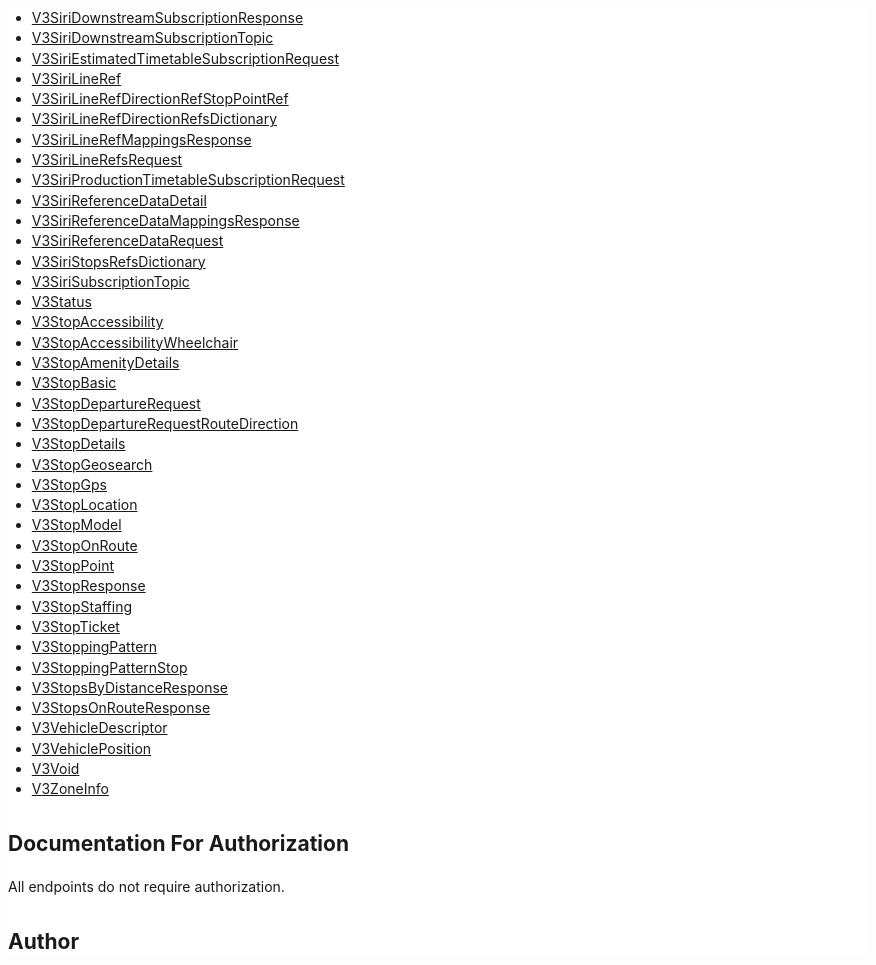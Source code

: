  - [V3SiriDownstreamSubscriptionResponse](docs/Model/V3SiriDownstreamSubscriptionResponse.md)
 - [V3SiriDownstreamSubscriptionTopic](docs/Model/V3SiriDownstreamSubscriptionTopic.md)
 - [V3SiriEstimatedTimetableSubscriptionRequest](docs/Model/V3SiriEstimatedTimetableSubscriptionRequest.md)
 - [V3SiriLineRef](docs/Model/V3SiriLineRef.md)
 - [V3SiriLineRefDirectionRefStopPointRef](docs/Model/V3SiriLineRefDirectionRefStopPointRef.md)
 - [V3SiriLineRefDirectionRefsDictionary](docs/Model/V3SiriLineRefDirectionRefsDictionary.md)
 - [V3SiriLineRefMappingsResponse](docs/Model/V3SiriLineRefMappingsResponse.md)
 - [V3SiriLineRefsRequest](docs/Model/V3SiriLineRefsRequest.md)
 - [V3SiriProductionTimetableSubscriptionRequest](docs/Model/V3SiriProductionTimetableSubscriptionRequest.md)
 - [V3SiriReferenceDataDetail](docs/Model/V3SiriReferenceDataDetail.md)
 - [V3SiriReferenceDataMappingsResponse](docs/Model/V3SiriReferenceDataMappingsResponse.md)
 - [V3SiriReferenceDataRequest](docs/Model/V3SiriReferenceDataRequest.md)
 - [V3SiriStopsRefsDictionary](docs/Model/V3SiriStopsRefsDictionary.md)
 - [V3SiriSubscriptionTopic](docs/Model/V3SiriSubscriptionTopic.md)
 - [V3Status](docs/Model/V3Status.md)
 - [V3StopAccessibility](docs/Model/V3StopAccessibility.md)
 - [V3StopAccessibilityWheelchair](docs/Model/V3StopAccessibilityWheelchair.md)
 - [V3StopAmenityDetails](docs/Model/V3StopAmenityDetails.md)
 - [V3StopBasic](docs/Model/V3StopBasic.md)
 - [V3StopDepartureRequest](docs/Model/V3StopDepartureRequest.md)
 - [V3StopDepartureRequestRouteDirection](docs/Model/V3StopDepartureRequestRouteDirection.md)
 - [V3StopDetails](docs/Model/V3StopDetails.md)
 - [V3StopGeosearch](docs/Model/V3StopGeosearch.md)
 - [V3StopGps](docs/Model/V3StopGps.md)
 - [V3StopLocation](docs/Model/V3StopLocation.md)
 - [V3StopModel](docs/Model/V3StopModel.md)
 - [V3StopOnRoute](docs/Model/V3StopOnRoute.md)
 - [V3StopPoint](docs/Model/V3StopPoint.md)
 - [V3StopResponse](docs/Model/V3StopResponse.md)
 - [V3StopStaffing](docs/Model/V3StopStaffing.md)
 - [V3StopTicket](docs/Model/V3StopTicket.md)
 - [V3StoppingPattern](docs/Model/V3StoppingPattern.md)
 - [V3StoppingPatternStop](docs/Model/V3StoppingPatternStop.md)
 - [V3StopsByDistanceResponse](docs/Model/V3StopsByDistanceResponse.md)
 - [V3StopsOnRouteResponse](docs/Model/V3StopsOnRouteResponse.md)
 - [V3VehicleDescriptor](docs/Model/V3VehicleDescriptor.md)
 - [V3VehiclePosition](docs/Model/V3VehiclePosition.md)
 - [V3Void](docs/Model/V3Void.md)
 - [V3ZoneInfo](docs/Model/V3ZoneInfo.md)


## Documentation For Authorization

 All endpoints do not require authorization.


## Author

____________

## What is needed
Skip every picture, and give the rest of the material above again exactly.

## Solution to this task
Source code

:  - [V3SiriDownstreamSubscriptionResponse](docs/Model/V3SiriDownstreamSubscriptionResponse.md)
 - [V3SiriDownstreamSubscriptionTopic](docs/Model/V3SiriDownstreamSubscriptionTopic.md)
 - [V3SiriEstimatedTimetableSubscriptionRequest](docs/Model/V3SiriEstimatedTimetableSubscriptionRequest.md)
 - [V3SiriLineRef](docs/Model/V3SiriLineRef.md)
 - [V3SiriLineRefDirectionRefStopPointRef](docs/Model/V3SiriLineRefDirectionRefStopPointRef.md)
 - [V3SiriLineRefDirectionRefsDictionary](docs/Model/V3SiriLineRefDirectionRefsDictionary.md)
 - [V3SiriLineRefMappingsResponse](docs/Model/V3SiriLineRefMappingsResponse.md)
 - [V3SiriLineRefsRequest](docs/Model/V3SiriLineRefsRequest.md)
 - [V3SiriProductionTimetableSubscriptionRequest](docs/Model/V3SiriProductionTimetableSubscriptionRequest.md)
 - [V3SiriReferenceDataDetail](docs/Model/V3SiriReferenceDataDetail.md)
 - [V3SiriReferenceDataMappingsResponse](docs/Model/V3SiriReferenceDataMappingsResponse.md)
 - [V3SiriReferenceDataRequest](docs/Model/V3SiriReferenceDataRequest.md)
 - [V3SiriStopsRefsDictionary](docs/Model/V3SiriStopsRefsDictionary.md)
 - [V3SiriSubscriptionTopic](docs/Model/V3SiriSubscriptionTopic.md)
 - [V3Status](docs/Model/V3Status.md)
 - [V3StopAccessibility](docs/Model/V3StopAccessibility.md)
 - [V3StopAccessibilityWheelchair](docs/Model/V3StopAccessibilityWheelchair.md)
 - [V3StopAmenityDetails](docs/Model/V3StopAmenityDetails.md)
 - [V3StopBasic](docs/Model/V3StopBasic.md)
 - [V3StopDepartureRequest](docs/Model/V3StopDepartureRequest.md)
 - [V3StopDepartureRequestRouteDirection](docs/Model/V3StopDepartureRequestRouteDirection.md)
 - [V3StopDetails](docs/Model/V3StopDetails.md)
 - [V3StopGeosearch](docs/Model/V3StopGeosearch.md)
 - [V3StopGps](docs/Model/V3StopGps.md)
 - [V3StopLocation](docs/Model/V3StopLocation.md)
 - [V3StopModel](docs/Model/V3StopModel.md)
 - [V3StopOnRoute](docs/Model/V3StopOnRoute.md)
 - [V3StopPoint](docs/Model/V3StopPoint.md)
 - [V3StopResponse](docs/Model/V3StopResponse.md)
 - [V3StopStaffing](docs/Model/V3StopStaffing.md)
 - [V3StopTicket](docs/Model/V3StopTicket.md)
 - [V3StoppingPattern](docs/Model/V3StoppingPattern.md)
 - [V3StoppingPatternStop](docs/Model/V3StoppingPatternStop.md)
 - [V3StopsByDistanceResponse](docs/Model/V3StopsByDistanceResponse.md)
 - [V3StopsOnRouteResponse](docs/Model/V3StopsOnRouteResponse.md)
 - [V3VehicleDescriptor](docs/Model/V3VehicleDescriptor.md)
 - [V3VehiclePosition](docs/Model/V3VehiclePosition.md)
 - [V3Void](docs/Model/V3Void.md)
 - [V3ZoneInfo](docs/Model/V3ZoneInfo.md)


## Documentation For Authorization

 All endpoints do not require authorization.


## Author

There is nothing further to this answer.